> **How to complete this task**
In the records below, find each line containing the word "Chai" and copy it.

*****

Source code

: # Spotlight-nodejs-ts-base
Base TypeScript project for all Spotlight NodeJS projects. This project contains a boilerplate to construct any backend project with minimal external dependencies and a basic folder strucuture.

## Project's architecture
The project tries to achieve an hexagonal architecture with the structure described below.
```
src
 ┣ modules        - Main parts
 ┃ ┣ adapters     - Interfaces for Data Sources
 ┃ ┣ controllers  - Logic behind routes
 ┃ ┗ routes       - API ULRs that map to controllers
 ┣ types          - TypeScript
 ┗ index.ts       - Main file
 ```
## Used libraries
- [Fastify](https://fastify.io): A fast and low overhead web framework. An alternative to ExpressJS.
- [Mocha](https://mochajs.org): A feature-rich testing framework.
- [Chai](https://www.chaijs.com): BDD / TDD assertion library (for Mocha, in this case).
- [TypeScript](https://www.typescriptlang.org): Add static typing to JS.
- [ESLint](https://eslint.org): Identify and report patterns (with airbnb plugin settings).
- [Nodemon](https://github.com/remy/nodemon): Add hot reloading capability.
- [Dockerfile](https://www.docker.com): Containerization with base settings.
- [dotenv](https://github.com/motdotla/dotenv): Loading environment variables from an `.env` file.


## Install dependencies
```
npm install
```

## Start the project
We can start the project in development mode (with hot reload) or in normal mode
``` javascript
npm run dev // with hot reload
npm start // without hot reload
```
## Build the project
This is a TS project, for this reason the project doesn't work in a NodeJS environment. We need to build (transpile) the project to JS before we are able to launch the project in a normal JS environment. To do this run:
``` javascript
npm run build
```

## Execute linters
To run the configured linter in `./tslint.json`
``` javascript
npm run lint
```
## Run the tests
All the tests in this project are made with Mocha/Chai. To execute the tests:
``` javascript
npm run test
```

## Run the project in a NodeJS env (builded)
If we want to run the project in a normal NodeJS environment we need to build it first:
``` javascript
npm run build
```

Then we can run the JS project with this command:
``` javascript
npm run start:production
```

*****

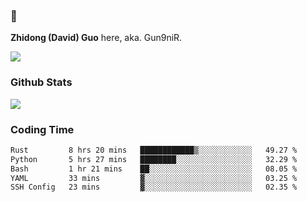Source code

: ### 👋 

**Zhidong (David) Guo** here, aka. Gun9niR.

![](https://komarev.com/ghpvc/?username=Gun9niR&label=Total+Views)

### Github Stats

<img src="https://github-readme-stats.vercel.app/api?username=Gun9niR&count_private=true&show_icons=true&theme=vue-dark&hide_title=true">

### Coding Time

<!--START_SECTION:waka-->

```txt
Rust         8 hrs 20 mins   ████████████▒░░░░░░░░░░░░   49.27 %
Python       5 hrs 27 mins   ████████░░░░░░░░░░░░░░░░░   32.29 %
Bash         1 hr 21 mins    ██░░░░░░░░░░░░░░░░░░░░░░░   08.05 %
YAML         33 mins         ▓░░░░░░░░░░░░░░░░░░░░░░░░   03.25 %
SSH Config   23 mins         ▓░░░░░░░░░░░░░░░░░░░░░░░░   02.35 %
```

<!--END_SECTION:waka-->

*****

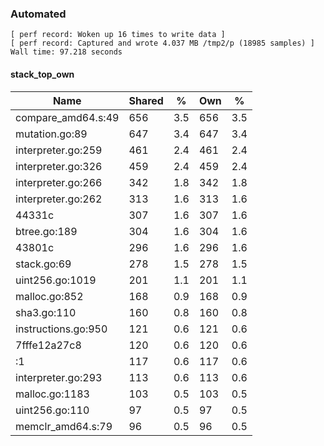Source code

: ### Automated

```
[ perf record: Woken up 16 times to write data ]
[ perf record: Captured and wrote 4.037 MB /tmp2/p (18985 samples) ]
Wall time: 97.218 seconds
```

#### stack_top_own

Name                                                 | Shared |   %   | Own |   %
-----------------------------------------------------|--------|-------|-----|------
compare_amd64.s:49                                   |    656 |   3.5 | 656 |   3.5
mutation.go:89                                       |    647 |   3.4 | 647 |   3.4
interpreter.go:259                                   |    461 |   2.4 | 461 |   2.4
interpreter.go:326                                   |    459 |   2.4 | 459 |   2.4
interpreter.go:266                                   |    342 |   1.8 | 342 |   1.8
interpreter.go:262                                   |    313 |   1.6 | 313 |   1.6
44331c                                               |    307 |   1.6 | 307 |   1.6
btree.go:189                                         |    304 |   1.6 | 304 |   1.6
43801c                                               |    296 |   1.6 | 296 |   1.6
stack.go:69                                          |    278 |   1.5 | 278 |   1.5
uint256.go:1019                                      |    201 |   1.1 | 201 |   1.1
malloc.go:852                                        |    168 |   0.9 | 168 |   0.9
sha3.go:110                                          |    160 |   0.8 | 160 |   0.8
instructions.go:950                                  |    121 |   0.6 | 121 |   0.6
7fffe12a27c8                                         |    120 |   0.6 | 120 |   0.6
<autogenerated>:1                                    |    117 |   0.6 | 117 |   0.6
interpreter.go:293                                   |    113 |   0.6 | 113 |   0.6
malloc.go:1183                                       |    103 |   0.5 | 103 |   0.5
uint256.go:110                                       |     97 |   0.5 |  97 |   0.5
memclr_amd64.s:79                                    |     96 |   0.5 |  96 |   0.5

*****

> **Exercise output**
- [Chai](https://www.chaijs.com): BDD / TDD assertion library (for Mocha, in this case).
All the tests in this project are made with Mocha/Chai. To execute the tests:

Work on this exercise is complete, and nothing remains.